▸ **Directions for this task**
Go through the data underneath and copy every line exactly.

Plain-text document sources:
*** Begin section ***

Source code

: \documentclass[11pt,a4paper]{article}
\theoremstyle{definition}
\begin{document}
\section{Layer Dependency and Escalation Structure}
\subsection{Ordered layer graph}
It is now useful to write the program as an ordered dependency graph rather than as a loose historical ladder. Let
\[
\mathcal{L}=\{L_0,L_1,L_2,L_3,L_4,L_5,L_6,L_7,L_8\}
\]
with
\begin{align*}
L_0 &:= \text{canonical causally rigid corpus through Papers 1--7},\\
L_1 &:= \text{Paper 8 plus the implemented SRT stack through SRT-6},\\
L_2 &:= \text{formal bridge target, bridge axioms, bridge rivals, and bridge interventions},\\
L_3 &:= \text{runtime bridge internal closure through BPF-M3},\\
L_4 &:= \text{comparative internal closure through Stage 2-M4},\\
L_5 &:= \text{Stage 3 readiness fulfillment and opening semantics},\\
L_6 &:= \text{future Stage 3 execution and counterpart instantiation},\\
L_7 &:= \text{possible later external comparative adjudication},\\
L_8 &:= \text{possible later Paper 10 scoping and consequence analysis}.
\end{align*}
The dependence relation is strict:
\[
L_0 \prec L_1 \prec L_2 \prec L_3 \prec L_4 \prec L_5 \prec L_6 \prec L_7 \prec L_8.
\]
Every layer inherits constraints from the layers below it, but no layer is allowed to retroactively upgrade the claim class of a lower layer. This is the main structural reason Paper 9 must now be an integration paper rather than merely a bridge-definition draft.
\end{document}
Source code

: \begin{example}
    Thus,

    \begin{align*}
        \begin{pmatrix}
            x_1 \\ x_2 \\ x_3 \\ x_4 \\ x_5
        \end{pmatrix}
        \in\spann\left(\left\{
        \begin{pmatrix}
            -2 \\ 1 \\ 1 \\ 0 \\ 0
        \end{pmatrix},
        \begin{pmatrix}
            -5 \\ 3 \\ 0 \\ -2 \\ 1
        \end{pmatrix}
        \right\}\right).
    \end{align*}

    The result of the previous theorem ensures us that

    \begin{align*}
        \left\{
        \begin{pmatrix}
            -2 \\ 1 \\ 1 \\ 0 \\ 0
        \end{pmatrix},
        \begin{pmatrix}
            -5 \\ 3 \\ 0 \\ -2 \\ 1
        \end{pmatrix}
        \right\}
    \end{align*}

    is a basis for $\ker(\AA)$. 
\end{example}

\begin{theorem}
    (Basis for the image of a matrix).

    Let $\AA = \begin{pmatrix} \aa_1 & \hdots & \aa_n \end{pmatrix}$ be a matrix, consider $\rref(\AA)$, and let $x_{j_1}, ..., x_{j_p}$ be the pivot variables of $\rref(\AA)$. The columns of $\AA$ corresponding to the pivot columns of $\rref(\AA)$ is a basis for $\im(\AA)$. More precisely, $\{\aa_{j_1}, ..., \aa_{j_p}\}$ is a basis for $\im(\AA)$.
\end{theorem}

*** End section ***

▸ **Answer section**
Source code

: \documentclass[11pt,a4paper]{article}
\theoremstyle{definition}
\begin{document}
\section{Layer Dependency and Escalation Structure}
\subsection{Ordered layer graph}
It is now useful to write the program as an ordered dependency graph rather than as a loose historical ladder. Let
\[
\mathcal{L}=\{L_0,L_1,L_2,L_3,L_4,L_5,L_6,L_7,L_8\}
\]
with
\begin{align*}
L_0 &:= \text{canonical causally rigid corpus through Papers 1--7},\\
L_1 &:= \text{Paper 8 plus the implemented SRT stack through SRT-6},\\
L_2 &:= \text{formal bridge target, bridge axioms, bridge rivals, and bridge interventions},\\
L_3 &:= \text{runtime bridge internal closure through BPF-M3},\\
L_4 &:= \text{comparative internal closure through Stage 2-M4},\\
L_5 &:= \text{Stage 3 readiness fulfillment and opening semantics},\\
L_6 &:= \text{future Stage 3 execution and counterpart instantiation},\\
L_7 &:= \text{possible later external comparative adjudication},\\
L_8 &:= \text{possible later Paper 10 scoping and consequence analysis}.
\end{align*}
The dependence relation is strict:
\[
L_0 \prec L_1 \prec L_2 \prec L_3 \prec L_4 \prec L_5 \prec L_6 \prec L_7 \prec L_8.
\]
Every layer inherits constraints from the layers below it, but no layer is allowed to retroactively upgrade the claim class of a lower layer. This is the main structural reason Paper 9 must now be an integration paper rather than merely a bridge-definition draft.
\end{document}
Source code

: \begin{example}
    Thus,

    \begin{align*}
        \begin{pmatrix}
            x_1 \\ x_2 \\ x_3 \\ x_4 \\ x_5
        \end{pmatrix}
        \in\spann\left(\left\{
        \begin{pmatrix}
            -2 \\ 1 \\ 1 \\ 0 \\ 0
        \end{pmatrix},
        \begin{pmatrix}
            -5 \\ 3 \\ 0 \\ -2 \\ 1
        \end{pmatrix}
        \right\}\right).
    \end{align*}

    The result of the previous theorem ensures us that

    \begin{align*}
        \left\{
        \begin{pmatrix}
            -2 \\ 1 \\ 1 \\ 0 \\ 0
        \end{pmatrix},
        \begin{pmatrix}
            -5 \\ 3 \\ 0 \\ -2 \\ 1
        \end{pmatrix}
        \right\}
    \end{align*}

    is a basis for $\ker(\AA)$. 
\end{example}

\begin{theorem}
    (Basis for the image of a matrix).

    Let $\AA = \begin{pmatrix} \aa_1 & \hdots & \aa_n \end{pmatrix}$ be a matrix, consider $\rref(\AA)$, and let $x_{j_1}, ..., x_{j_p}$ be the pivot variables of $\rref(\AA)$. The columns of $\AA$ corresponding to the pivot columns of $\rref(\AA)$ is a basis for $\im(\AA)$. More precisely, $\{\aa_{j_1}, ..., \aa_{j_p}\}$ is a basis for $\im(\AA)$.
\end{theorem}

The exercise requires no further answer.